Named-entity recognition (NER)

ftm-analyze uses the SpaCy natural-language processing (NLP) framework and a number of pre-trained models for different languages to extract names of people, organizations, and countries from the text previously extracted from the Word document.

If the extracted names are known entities, they will be converted into an actual Entity (Person, Company, ...), otherwise they will be stored as a Mention.

Extract patterns

In addition to NLP techniques, ftm-analyze also uses simple regular expressions to extract phone numbers, IBAN bank account numbers, and email addresses from documents.

In the special case of a valid IBAN (checked via schwifty), an additional BankAccount entity is created.

Write fragments

Info

Under the hood, ftm-analyze uses followthemoney-store to store entity data. followthemoney-store stores entity data as "fragments". Every fragment stores a subset of the properties. Read more about fragments

Any extracted entities or patterns are then stored in a separate entity fragment.

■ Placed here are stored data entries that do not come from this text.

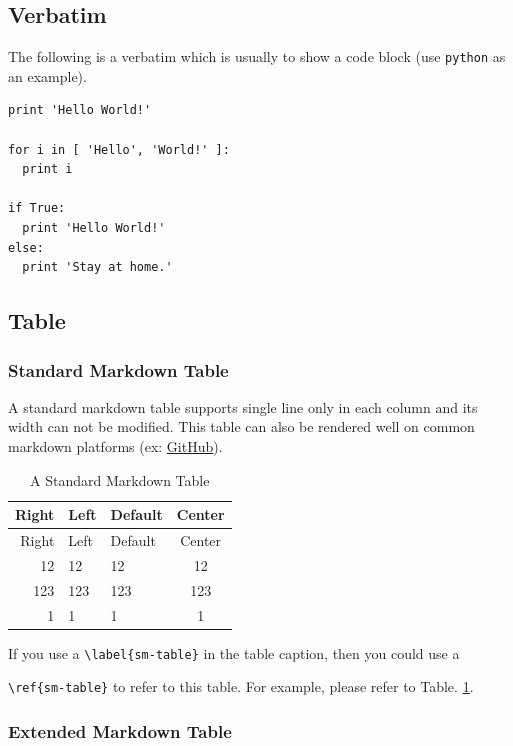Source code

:\documentclass[10pt, a4paper, oneside]{article}
\begin{document}
\subsection{Verbatim}\label{verbatim}

The following is a verbatim which is usually to show a code block (use \texttt{python} as an example).

\begin{verbatim}
print 'Hello World!'

for i in [ 'Hello', 'World!' ]:
  print i

if True:
  print 'Hello World!'
else:
  print 'Stay at home.'
\end{verbatim}

\clearpage

\subsection{Table}\label{table}

\subsubsection{Standard Markdown Table}\label{standard-markdown-table}

A standard markdown table supports single line only in each column and its width can not be modified.
This table can also be rendered well on common markdown platforms (ex: \href{https://github.com/}{GitHub}).

\begin{longtable}[c]{@{}rllc@{}}
\caption{A Standard Markdown Table \label{sm-table}}\tabularnewline
\toprule
Right & Left & Default & Center\tabularnewline
\midrule
\endfirsthead
\toprule
Right & Left & Default & Center\tabularnewline
\midrule
\endhead
12 & 12 & 12 & 12\tabularnewline
123 & 123 & 123 & 123\tabularnewline
1 & 1 & 1 & 1\tabularnewline
\bottomrule
\end{longtable}

If you use a \texttt{\textbackslash{}label\{sm-table\}} in the table caption, then you could use a

\texttt{\textbackslash{}ref\{sm-table\}} to refer to this table.
For example, please refer to Table. \ref{sm-table}.

\subsubsection{Extended Markdown Table}\label{extended-markdown-table}
\end{document}
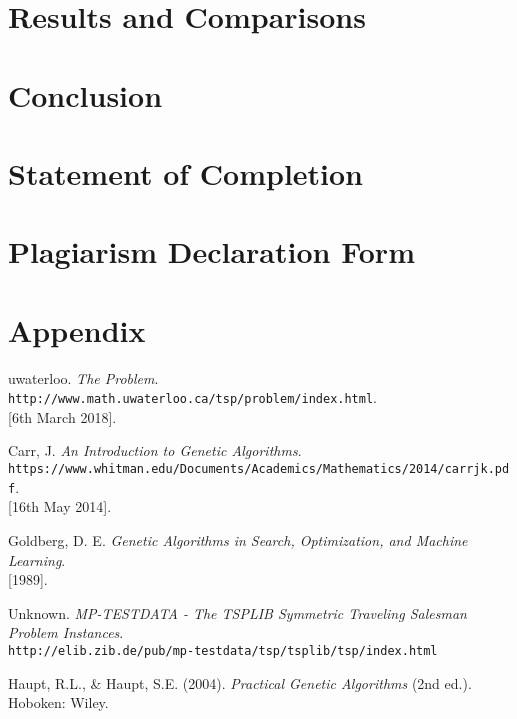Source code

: \documentclass[11pt,a4paper,final]{article}
\begin{document}
	\section{Results and Comparisons}
	\label{Results}
	
	\section{Conclusion}
	\label{Conc}
	
	\section{Statement of Completion}
	\label{SoC}
	
	\section{Plagiarism Declaration Form}
	\label{PlagForm}
	
	\section{Appendix}
	\label{Appendix}
	
	\pagebreak
	\begin{thebibliography}{9}
		uwaterloo.
		\textit{The Problem}.
		\\\texttt{http://www.math.uwaterloo.ca/tsp/problem/index.html}.
		\\{[6th March 2018]}.
		
		Carr, J.
		\textit{An Introduction to Genetic Algorithms}.
		\\\texttt{https://www.whitman.edu/Documents/Academics/Mathematics/2014/carrjk.pdf}.
		\\{[16th May 2014]}.
		
		Goldberg, D. E.
		\textit{Genetic Algorithms in Search, Optimization, and Machine
			Learning}.
		\\{[1989]}.
		
		Unknown.
		\textit{MP-TESTDATA - The TSPLIB Symmetric Traveling Salesman Problem Instances}.
		\\\texttt{http://elib.zib.de/pub/mp-testdata/tsp/tsplib/tsp/index.html}
		
		Haupt, R.L., \& Haupt, S.E. (2004).
		\textit{Practical Genetic Algorithms} (2nd ed.). Hoboken: Wiley.
		
	\end{thebibliography}	
\end{document}
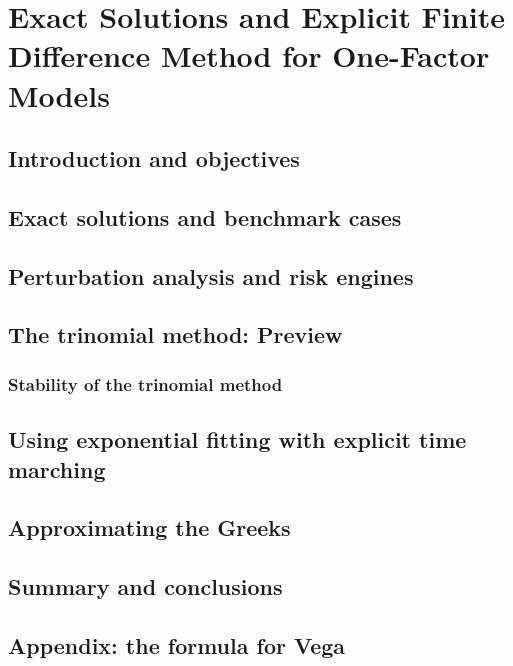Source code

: \chapter{Exact Solutions and Explicit Finite Difference Method for One-Factor Models}

\section{Introduction and objectives}

\section{Exact solutions and benchmark cases}

\section{Perturbation analysis and risk engines}

\section{The trinomial method: Preview}

\subsection{Stability of the trinomial method}

\section{Using exponential fitting with explicit time marching}

\section{Approximating the Greeks}

\section{Summary and conclusions}

\section{Appendix: the formula for Vega}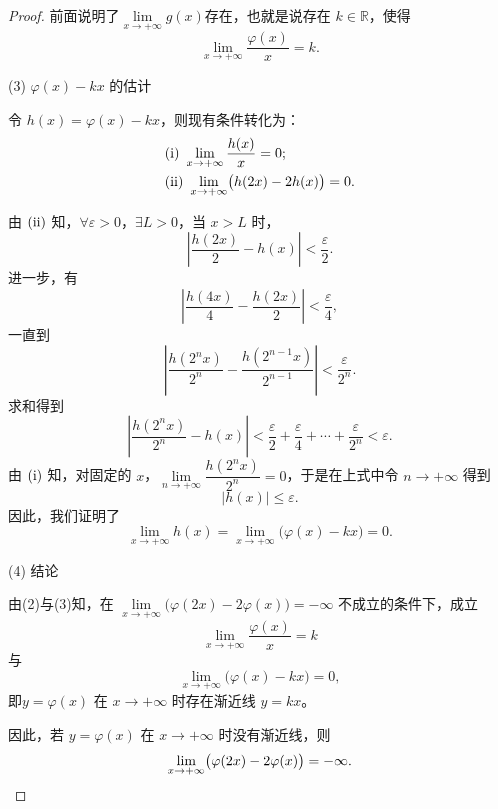 \begin{4b}
\begin{enumerate}
\begin{proof}
前面说明了$\lim\limits_{x\rightarrow+\infty}g(x)$存在，也就是说存在 $k\in\mathbb{R}$，使得
\[\lim_{x\rightarrow+\infty}\frac{\varphi(x)}{x}=k.\]

(3) $\varphi(x)-kx$ 的估计

令 $h(x)=\varphi(x)-kx$，则现有条件转化为：
\begin{align}
&({\rm i})\ \lim_{x\rightarrow+\infty}\frac{h(x)}{x}=0; \\
&({\rm ii})\ \lim_{x\rightarrow+\infty}\bigl( h(2x)-2h(x) \bigr)=0.
\end{align}

由 $({\rm ii})$ 知，$\forall\varepsilon>0$，$\exists L>0$，当 $x>L$ 时，
\[\left|\frac{h(2x)}{2}-h(x)\right|<\frac{\varepsilon}{2}.\]
进一步，有
\[\left|\frac{h(4x)}{4}-\frac{h(2x)}{2}\right|<\frac{\varepsilon}{4},\]
一直到
\[\left|\frac{h(2^nx)}{2^n}-\frac{h(2^{n-1}x)}{2^{n-1}}\right|<\frac{\varepsilon}{2^n}.\]
求和得到
\[\left|\frac{h(2^nx)}{2^n}-h(x)\right|<\frac{\varepsilon}{2}
+\frac{\varepsilon}{4}+\cdots+\frac{\varepsilon}{2^n}<\varepsilon.\]
由 $({\rm i})$ 知，对固定的 $x$，$\lim\limits_{n\rightarrow+\infty}\dfrac{h(2^nx)}{2^n}=0$，于是在上式中令 $n\rightarrow+\infty$ 得到
\[|h(x)| \leqslant \varepsilon.\]
因此，我们证明了
\[\lim_{x\rightarrow+\infty}h(x)
=\lim_{x\rightarrow+\infty}\bigl( \varphi(x)-kx \bigr)=0.\]

(4) 结论

由(2)与(3)知，在 $\lim\limits_{x\rightarrow+\infty}\bigl( \varphi(2x)-2\varphi(x) \bigr)=-\infty$ 不成立的条件下，成立
\[
\lim_{x\rightarrow+\infty}\frac{\varphi(x)}{x}=k
\]
与
\[
\lim_{x\rightarrow{+\infty}}\bigl( \varphi(x)-kx \bigr)=0,
\]
即$y=\varphi(x)$ 在 $x\rightarrow+\infty$ 时存在渐近线 $y=kx$。

因此，若 $y=\varphi(x)$ 在 $x\rightarrow+\infty$ 时没有渐近线，则
\[
\lim_{x\rightarrow+\infty}\bigl( \varphi(2x)-2\varphi(x) \bigr)=-\infty.\qedhere
\]

\end{proof}
\end{enumerate}
\end{4b}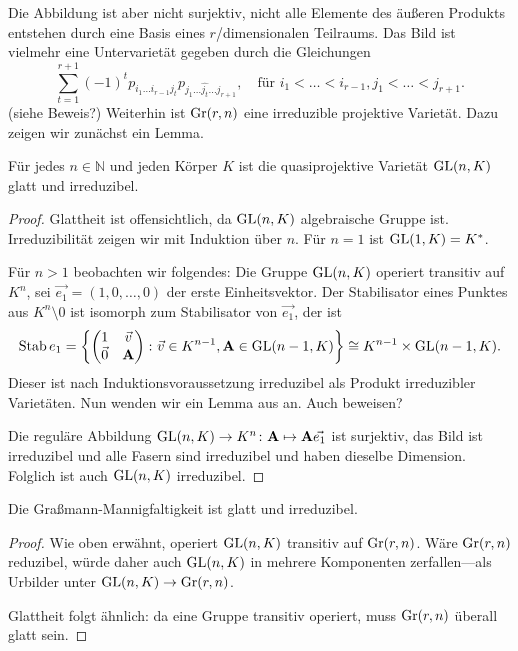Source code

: Die Abbildung ist aber nicht surjektiv, nicht alle Elemente des äußeren Produkts entstehen durch eine Basis eines $r$\-/dimensionalen Teilraums. Das Bild ist vielmehr eine Untervarietät gegeben durch die Gleichungen
\begin{equation}
\sum_{t=1}^{r+1} (-1)^t p_{i_1 \dots i_{r-1} j_t} p_{j_1 \dots \hat{j_t} \dots j_{r+1}}, \quad\text{für } i_1 < \dots < i_{r-1}, j_1 < \dots < j_{r+1}.
\end{equation}
(siehe \cite[S.~42]{Shafarevich} \note Beweis?) Weiterhin ist $\grass r/n$ eine irreduzible projektive Varietät. Dazu zeigen wir zunächst ein Lemma.

\begin{prop}
Für jedes $n \in \mathbb N$ und jeden Körper $K$ ist die quasiprojektive Varietät $\mathrm{GL}(n,K)$ glatt und irreduzibel.
\end{prop}
\begin{proof}
Glattheit ist offensichtlich, da $\mathrm{GL}(n,K)$ algebraische Gruppe ist. Irreduzibilität zeigen wir mit Induktion über $n$. Für $n=1$ ist $\mathrm{GL}(1,K) = K^*$.

Für $n>1$ beobachten wir folgendes: Die Gruppe $\mathrm{GL}(n,K)$ operiert transitiv auf $K^n$, sei $\vec{e_1} = (1,0,\dots,0)$ der erste Einheitsvektor. Der Stabilisator eines Punktes aus $K^n \setminus 0$ ist isomorph zum Stabilisator von $\vec{e_1}$, der ist
\begin{equation}
\operatorname{Stab} e_1 = \left\{ \begin{pmatrix}
1 & \vec v \\
\vec 0 & \mathbf{A}
\end{pmatrix} \colon \vec v \in K^{n-1}, \mathbf{A} \in \mathrm{GL}(n-1,K) \right\} \cong K^{n-1} \times \mathrm{GL}(n-1,K).
\end{equation}
Dieser ist nach Induktionsvoraussetzung irreduzibel als Produkt irreduzibler Varietäten. Nun wenden wir ein Lemma aus \cite[S.~79]{Shafarevich} an. \note Auch beweisen?

Die reguläre Abbildung $\mathrm{GL}(n,K) \rightarrow K^n \colon \mathbf{A} \mapsto \mathbf{A} \vec{e_1}$ ist surjektiv, das Bild ist irreduzibel und alle Fasern sind irreduzibel und haben dieselbe Dimension. Folglich ist auch $\mathrm{GL}(n,K)$ irreduzibel.
\end{proof}

\begin{prop}
Die Graßmann-Mannigfaltigkeit ist glatt und irreduzibel.
\end{prop}
\begin{proof}
Wie oben erwähnt, operiert $\mathrm{GL}(n,K)$ transitiv auf $\grass r/n$. Wäre $\grass r/n$ reduzibel, würde daher auch $\mathrm{GL}(n,K)$ in mehrere Komponenten zerfallen---als Urbilder unter $\GL nK \to \grass r/n$.

Glattheit folgt ähnlich: da eine Gruppe transitiv operiert, muss $\grass r/n$ überall glatt sein.
\end{proof}

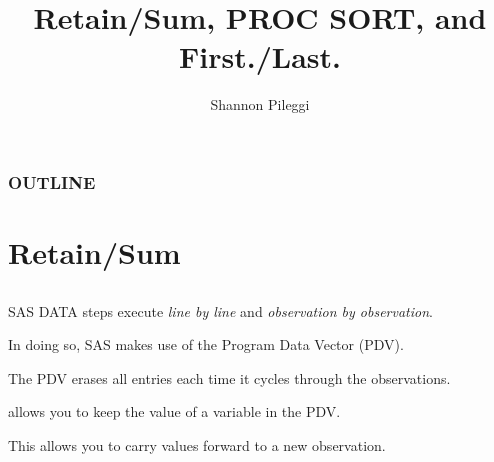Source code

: 





\title[Lecture 14]{Retain/Sum, PROC SORT, and First./Last.}
\author[Pileggi]{Shannon Pileggi}


\date{}




\begin{frame}
\titlepage
\end{frame}

\begin{frame}
\frametitle{OUTLINE\qquad\qquad\qquad} \tableofcontents[hideallsubsections]
\end{frame}

\section[Retain/Sum]{Retain/Sum}
\subsection{}


\begin{frame}
\bi
\item SAS DATA steps execute \emph{line by line} and \emph{observation by observation}.
\item In doing so, SAS makes use of the Program Data Vector (PDV).
\item The PDV erases all entries each time it cycles through the observations.
\item {} allows you to keep the value of a variable in the PDV.
\item This allows you to carry values forward to a new observation.
\ei
\end{frame}

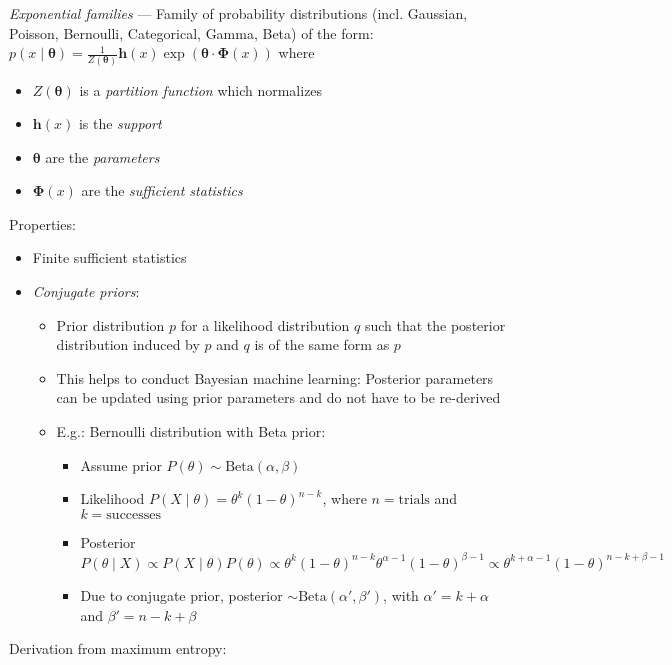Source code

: \emph{Exponential families} ---  Family of probability distributions (incl. Gaussian, Poisson, Bernoulli, Categorical, Gamma, Beta) of the form: $ p(x \mid \boldsymbol{\theta}) = \frac{1}{Z(\boldsymbol{\theta})} \boldsymbol{h}(x) \exp\left(\boldsymbol{\theta} \cdot \boldsymbol{\Phi}(x)\right) $ where
\begin{itemize}
    \item $Z(\boldsymbol{\theta})$ is a \emph{partition function} which normalizes
    \item $\boldsymbol{h}(x)$ is the \emph{support}
    \item $\boldsymbol{\theta}$ are the \emph{parameters}
    \item $\boldsymbol{\Phi}(x)$ are the \emph{sufficient statistics}
\end{itemize}
Properties:
\begin{itemize}
    \item Finite sufficient statistics
    \item \emph{Conjugate priors}:
    \begin{itemize}
        \item Prior distribution $p$ for a likelihood distribution $q$ such that the posterior distribution induced by $p$ and $q$ is of the same form as $p$
        \item This helps to conduct Bayesian machine learning: Posterior parameters can be updated using prior parameters and do not have to be re-derived
        \item E.g.: Bernoulli distribution with Beta prior:
        \begin{itemize}
            \item Assume prior $P(\theta) \sim \textrm{Beta}(\alpha, \beta)$
            \item Likelihood $P(X \mid \theta) = \theta^k (1 - \theta)^{n-k}$, where $n = \textrm{trials}$ and $k = \textrm{successes}$
            \item Posterior $P(\theta \mid X) \propto P(X \mid \theta) P(\theta) \propto \theta^k (1 - \theta)^{n-k} \theta^{\alpha-1} (1 - \theta)^{\beta-1} \propto \theta^{k + \alpha - 1} (1 - \theta)^{n - k + \beta - 1}$
            \item Due to conjugate prior, posterior $\sim \textrm{Beta}(\alpha', \beta')$, with $\alpha' = k + \alpha$ and $\beta' = n - k + \beta$
        \end{itemize}
    \end{itemize}
\end{itemize}
Derivation from maximum entropy:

Assuming that the Word document uploaded mentions a person named "John Doe", the entity fragment written to the FollowTheMoney Store might look like this:

id origin fragment data
97e1f... analyze default
{
  "schema": "Pages",
  "properties": {
    "peopleMentioned": ["John Doe"],
    "detectedLanguage": ["eng"]
  }
}

Additionally, ftm-analyze will also create separate entities for mentions of people and organizations. While this creates some redundancy, it allows OpenAleph to take them into account during cross-referencing. For example, another entity fragment will be written because "John Doe" was recognized as a name of a person:

id origin fragment data
310a4... analyze default
{
  "schema": "Mention",
  "properties": {
    "name": ["John Doe"],
    "document": ["97e1f..."], // ID of the `Pages` entity
    "resolved": ["356aa..."],
    "detectedSchema": ["Person"]
  }
}

Dispatch index task

At the end of the analyze task, ftm-analyze dispatches an index task. This pushes a task object to the index queue for OpenAleph that includes a payload with the IDs of any entities written in the previous step.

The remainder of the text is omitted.